From the listing below, copy every line with the word "State".

PROVIDED MATERIAL
"""

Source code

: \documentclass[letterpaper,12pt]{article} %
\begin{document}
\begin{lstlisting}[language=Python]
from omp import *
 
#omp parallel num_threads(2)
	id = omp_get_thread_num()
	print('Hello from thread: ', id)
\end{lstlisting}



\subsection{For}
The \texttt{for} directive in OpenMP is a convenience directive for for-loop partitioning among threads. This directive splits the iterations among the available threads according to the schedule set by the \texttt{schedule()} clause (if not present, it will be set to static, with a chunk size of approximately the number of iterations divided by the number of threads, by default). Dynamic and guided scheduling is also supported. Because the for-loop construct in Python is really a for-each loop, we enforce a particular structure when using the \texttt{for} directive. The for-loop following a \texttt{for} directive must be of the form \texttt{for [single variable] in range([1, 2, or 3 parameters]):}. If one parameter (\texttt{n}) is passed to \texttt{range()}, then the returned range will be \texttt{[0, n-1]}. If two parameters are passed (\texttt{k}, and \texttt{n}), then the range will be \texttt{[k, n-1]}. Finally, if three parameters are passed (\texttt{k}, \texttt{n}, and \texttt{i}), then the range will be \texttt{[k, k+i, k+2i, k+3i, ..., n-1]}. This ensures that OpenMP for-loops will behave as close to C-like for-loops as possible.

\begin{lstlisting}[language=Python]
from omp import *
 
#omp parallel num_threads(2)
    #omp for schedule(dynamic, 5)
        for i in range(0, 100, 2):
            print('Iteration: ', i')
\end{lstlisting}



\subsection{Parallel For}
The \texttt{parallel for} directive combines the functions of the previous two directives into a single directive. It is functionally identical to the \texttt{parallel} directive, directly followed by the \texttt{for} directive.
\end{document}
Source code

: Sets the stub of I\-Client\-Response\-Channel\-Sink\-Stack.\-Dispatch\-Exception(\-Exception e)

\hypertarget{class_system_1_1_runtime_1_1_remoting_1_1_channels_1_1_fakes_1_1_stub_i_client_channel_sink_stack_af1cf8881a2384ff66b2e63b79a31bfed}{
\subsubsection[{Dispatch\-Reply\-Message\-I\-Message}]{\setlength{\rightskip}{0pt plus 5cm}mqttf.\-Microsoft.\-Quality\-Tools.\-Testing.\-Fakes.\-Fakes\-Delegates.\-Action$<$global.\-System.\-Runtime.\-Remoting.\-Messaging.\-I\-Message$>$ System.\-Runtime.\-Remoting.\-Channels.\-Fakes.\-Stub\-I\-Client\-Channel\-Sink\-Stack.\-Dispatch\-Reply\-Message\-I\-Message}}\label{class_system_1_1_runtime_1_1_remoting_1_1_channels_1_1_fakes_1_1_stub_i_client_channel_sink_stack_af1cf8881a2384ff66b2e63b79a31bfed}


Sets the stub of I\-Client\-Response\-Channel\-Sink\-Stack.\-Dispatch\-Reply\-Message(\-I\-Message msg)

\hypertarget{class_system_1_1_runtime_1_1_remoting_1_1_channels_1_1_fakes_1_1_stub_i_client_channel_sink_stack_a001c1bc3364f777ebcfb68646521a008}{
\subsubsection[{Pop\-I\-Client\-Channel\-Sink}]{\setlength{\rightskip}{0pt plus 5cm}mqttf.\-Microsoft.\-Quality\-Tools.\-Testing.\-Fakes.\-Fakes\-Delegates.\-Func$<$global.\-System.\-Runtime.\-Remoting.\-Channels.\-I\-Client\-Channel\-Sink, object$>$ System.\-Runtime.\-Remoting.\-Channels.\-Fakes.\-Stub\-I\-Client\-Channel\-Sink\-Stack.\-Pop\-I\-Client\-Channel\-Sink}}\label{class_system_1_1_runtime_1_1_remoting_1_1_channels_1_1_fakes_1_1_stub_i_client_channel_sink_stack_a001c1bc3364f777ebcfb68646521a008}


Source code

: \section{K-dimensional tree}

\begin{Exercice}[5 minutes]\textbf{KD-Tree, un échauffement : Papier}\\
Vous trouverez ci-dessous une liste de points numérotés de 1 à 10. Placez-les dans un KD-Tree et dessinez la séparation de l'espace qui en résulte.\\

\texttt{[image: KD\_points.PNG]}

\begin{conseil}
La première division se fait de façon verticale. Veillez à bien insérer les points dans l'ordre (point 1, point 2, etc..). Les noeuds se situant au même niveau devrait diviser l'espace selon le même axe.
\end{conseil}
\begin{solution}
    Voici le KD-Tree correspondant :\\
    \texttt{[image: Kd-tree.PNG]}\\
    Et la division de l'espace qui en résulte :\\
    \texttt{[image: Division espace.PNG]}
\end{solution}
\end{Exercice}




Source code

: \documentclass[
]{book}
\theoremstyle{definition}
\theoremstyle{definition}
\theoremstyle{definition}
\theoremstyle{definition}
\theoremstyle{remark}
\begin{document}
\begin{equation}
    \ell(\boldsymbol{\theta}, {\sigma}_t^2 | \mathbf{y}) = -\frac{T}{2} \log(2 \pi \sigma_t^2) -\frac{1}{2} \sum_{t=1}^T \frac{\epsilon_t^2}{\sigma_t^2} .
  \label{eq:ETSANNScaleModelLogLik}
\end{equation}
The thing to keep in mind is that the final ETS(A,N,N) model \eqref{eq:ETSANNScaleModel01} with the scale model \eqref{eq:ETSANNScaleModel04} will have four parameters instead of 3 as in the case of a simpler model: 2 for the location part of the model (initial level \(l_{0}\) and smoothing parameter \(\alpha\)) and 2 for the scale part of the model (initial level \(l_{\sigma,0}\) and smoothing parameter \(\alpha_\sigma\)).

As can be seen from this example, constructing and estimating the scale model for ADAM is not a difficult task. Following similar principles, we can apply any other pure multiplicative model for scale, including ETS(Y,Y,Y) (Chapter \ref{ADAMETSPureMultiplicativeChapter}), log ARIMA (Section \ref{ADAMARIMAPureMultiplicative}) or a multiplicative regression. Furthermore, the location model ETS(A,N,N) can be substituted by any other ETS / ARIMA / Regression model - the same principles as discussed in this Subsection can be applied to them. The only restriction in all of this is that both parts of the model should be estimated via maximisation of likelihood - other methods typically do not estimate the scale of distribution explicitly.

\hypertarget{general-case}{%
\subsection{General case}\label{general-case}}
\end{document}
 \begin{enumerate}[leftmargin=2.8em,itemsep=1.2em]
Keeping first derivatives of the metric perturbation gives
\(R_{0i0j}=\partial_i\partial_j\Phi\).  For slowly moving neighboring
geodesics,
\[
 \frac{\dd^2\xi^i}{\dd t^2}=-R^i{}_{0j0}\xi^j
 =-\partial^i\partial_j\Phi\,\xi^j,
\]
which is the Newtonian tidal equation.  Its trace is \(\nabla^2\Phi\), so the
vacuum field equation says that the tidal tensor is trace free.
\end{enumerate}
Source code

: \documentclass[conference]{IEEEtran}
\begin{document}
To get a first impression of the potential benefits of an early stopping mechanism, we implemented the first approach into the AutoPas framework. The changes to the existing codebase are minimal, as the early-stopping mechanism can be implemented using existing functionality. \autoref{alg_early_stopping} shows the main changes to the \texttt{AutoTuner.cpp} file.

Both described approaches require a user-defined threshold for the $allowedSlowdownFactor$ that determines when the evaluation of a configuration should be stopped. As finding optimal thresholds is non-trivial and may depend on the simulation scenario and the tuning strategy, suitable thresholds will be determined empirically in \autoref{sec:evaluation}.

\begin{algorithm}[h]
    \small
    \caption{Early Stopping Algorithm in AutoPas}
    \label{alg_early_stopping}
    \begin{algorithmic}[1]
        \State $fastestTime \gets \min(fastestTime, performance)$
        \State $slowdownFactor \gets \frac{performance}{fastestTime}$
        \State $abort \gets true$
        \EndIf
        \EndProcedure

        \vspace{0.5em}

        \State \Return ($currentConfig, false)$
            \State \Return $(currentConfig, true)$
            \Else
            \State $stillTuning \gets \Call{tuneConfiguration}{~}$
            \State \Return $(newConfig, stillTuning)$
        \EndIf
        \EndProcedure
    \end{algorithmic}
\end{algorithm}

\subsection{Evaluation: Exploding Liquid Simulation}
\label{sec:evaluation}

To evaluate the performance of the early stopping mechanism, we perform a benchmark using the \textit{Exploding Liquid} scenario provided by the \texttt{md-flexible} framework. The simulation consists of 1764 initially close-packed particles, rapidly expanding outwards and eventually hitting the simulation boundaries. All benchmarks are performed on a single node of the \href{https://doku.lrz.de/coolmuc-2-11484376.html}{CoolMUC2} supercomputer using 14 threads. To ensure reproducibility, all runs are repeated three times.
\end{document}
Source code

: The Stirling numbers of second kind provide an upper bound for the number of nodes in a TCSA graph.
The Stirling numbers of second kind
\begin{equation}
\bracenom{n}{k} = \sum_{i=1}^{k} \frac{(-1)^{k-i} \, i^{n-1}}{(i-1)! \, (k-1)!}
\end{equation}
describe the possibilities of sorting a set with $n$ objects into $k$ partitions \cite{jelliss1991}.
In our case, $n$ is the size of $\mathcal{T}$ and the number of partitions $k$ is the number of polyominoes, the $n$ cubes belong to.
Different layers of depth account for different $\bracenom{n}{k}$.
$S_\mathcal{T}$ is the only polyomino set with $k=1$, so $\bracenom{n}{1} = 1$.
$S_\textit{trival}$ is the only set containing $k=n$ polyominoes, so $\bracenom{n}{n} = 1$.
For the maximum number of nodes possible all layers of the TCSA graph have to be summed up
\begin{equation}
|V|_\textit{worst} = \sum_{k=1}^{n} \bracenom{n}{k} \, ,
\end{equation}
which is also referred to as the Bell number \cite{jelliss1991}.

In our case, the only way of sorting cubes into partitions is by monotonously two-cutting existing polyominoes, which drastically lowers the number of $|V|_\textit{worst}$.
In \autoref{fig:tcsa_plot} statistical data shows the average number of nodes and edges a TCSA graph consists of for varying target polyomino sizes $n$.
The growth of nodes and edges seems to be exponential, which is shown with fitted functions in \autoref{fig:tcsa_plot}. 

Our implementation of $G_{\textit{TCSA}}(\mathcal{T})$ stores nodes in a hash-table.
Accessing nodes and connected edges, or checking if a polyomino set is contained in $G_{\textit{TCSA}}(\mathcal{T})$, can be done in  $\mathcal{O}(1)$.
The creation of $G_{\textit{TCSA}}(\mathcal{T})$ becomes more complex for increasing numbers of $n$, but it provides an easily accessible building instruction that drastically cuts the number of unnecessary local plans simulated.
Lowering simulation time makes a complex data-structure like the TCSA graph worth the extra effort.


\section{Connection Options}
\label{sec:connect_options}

"""

EXPECTED ANSWER
        \State $fastestTime \gets \min(fastestTime, performance)$
        \State $slowdownFactor \gets \frac{performance}{fastestTime}$
        \State $abort \gets true$
        \State \Return ($currentConfig, false)$
            \State \Return $(currentConfig, true)$
            \State $stillTuning \gets \Call{tuneConfiguration}{~}$
            \State \Return $(newConfig, stillTuning)$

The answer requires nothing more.